Die Kernidee der „bibliographisch-archivalischen Datenbank“ scheint für Kenner des Bibliotheksbereiches etwas naiv, soll doch nichts weniger als ein „Internationaler Katalog und Recherechewerkzeug für alle Bücher aus einem begrenzten Erscheinungszeitraum“ erstellt werden. Andererseits tut ein wenig unkoventionelle Naivität ganz gut, um die traditionellen, geschlossenen Katalogstrukturen zu überwinden. Mit der Datenbank sollen bibliographische Daten als Forschungsdaten verwendet werden können, beispielsweise um sie nach nach Erscheinungsorten, -jahren und beteiligten Personen zu durchforsten, Inhalte zu annotieren und zu korrigieren, und neue Verbindungen und Visualisierungen herzustellen. Die bestehenden Kataloge wie VD16, VD17, VD18 oder im Englischsprachigen Raum ESTC können dazu eher als Steinbruch und Datengrundlage dienen – ohne kollaborative Funktionen und einfachen Datenexport bleiben solche Projekte jedoch zwangsläufig unter ihren Möglichkeiten.

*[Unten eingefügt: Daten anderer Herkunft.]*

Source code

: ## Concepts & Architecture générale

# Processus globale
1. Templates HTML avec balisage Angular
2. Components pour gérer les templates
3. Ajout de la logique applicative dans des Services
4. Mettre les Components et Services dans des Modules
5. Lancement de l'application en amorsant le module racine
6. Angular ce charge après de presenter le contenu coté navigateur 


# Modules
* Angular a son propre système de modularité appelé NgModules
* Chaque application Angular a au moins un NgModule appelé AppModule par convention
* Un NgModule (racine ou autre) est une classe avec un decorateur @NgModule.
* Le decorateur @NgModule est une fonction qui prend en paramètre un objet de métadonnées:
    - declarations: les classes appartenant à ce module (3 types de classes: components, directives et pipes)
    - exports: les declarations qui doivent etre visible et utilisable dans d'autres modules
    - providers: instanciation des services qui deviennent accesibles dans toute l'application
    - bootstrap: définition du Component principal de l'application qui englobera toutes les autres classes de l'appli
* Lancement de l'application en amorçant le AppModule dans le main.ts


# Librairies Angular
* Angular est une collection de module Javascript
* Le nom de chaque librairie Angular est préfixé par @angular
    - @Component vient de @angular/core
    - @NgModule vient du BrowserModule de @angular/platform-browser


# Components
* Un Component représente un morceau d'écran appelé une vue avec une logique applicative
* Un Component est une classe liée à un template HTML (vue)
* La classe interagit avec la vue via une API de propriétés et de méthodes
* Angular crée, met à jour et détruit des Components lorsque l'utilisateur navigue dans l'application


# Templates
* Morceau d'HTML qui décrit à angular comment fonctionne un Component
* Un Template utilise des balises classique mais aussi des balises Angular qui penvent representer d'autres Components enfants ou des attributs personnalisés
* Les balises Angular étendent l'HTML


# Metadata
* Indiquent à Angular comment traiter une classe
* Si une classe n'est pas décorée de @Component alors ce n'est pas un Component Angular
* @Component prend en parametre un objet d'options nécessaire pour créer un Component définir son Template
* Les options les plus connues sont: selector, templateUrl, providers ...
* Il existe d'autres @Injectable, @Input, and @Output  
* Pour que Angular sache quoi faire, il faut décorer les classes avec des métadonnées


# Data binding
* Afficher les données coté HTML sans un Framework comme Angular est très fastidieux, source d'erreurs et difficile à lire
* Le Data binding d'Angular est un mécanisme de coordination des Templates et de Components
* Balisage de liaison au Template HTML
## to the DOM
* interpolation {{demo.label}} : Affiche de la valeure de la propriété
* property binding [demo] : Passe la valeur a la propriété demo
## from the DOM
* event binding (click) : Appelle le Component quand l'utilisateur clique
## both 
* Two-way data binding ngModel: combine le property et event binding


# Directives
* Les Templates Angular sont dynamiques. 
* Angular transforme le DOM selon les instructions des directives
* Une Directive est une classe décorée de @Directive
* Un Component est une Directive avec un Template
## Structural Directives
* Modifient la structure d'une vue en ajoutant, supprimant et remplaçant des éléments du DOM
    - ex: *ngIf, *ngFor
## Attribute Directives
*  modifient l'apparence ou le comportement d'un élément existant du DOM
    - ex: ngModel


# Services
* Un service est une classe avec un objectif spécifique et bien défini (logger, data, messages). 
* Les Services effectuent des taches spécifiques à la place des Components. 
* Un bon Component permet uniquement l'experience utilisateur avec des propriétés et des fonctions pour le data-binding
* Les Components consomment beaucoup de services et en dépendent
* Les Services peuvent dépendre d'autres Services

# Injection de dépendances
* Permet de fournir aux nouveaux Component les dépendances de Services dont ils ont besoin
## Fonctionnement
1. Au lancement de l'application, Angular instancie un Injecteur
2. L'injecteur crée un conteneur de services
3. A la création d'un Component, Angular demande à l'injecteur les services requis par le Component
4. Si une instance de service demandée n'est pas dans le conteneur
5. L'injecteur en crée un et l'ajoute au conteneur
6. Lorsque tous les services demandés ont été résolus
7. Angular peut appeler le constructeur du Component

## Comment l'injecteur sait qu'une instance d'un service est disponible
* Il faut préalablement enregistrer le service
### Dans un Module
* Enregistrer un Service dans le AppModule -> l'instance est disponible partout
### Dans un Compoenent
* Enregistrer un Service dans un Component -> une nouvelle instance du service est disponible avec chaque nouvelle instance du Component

Wie Olaf Simons berichtete, gab es bei ersten Gesprächen zwischen der Bodleian Library und Wikimedia-Vertretern einige Aha-Effekte. Dort – wie auch an einigen anderen Bibliotheken – gibt es zwar schon Bestrebungen, Nicht-Bibliothekare an bibliographischen Datenbanken zu beteiligen, vor allem durch Forscher für historische Bestände. Vergleicht man die Ansätze mit Lösungen aus dem Wikimedia-Universum, scheinen jedoch oft Räder neu erfunden zu werden. Gleichzeitig sind auch die Verfahren in Wikipedia historisch gewachsen und nicht immer auf andere Kontexte anwendbar. Etwas überrascht hat mich Simons Bericht darüber, wie unsicher bisherige Forschungsprojekte zu historischen Publikationsdaten sind: Bestand und Weiternutzung der Forschungsdaten an Bibliotheken sind nach Ablauf der Projektphase in der Regel nicht möglich, was für die Bibliotheken aus meiner Sicht ein Armutszeugnis ist. Nicht nur aus diesem Grund ist es wahrscheinlich sinnvoller, die bibliographischen Datenbanken nicht primär an einer Bibliothekseinrichtung sondern bei Wikimedia, vergleichbar mit Wikisource. Im Gegensatz zu Wikisource sollte es jedoch nicht verschiedene Sprachversionen sondern gleich eine internationale Datenbank geben.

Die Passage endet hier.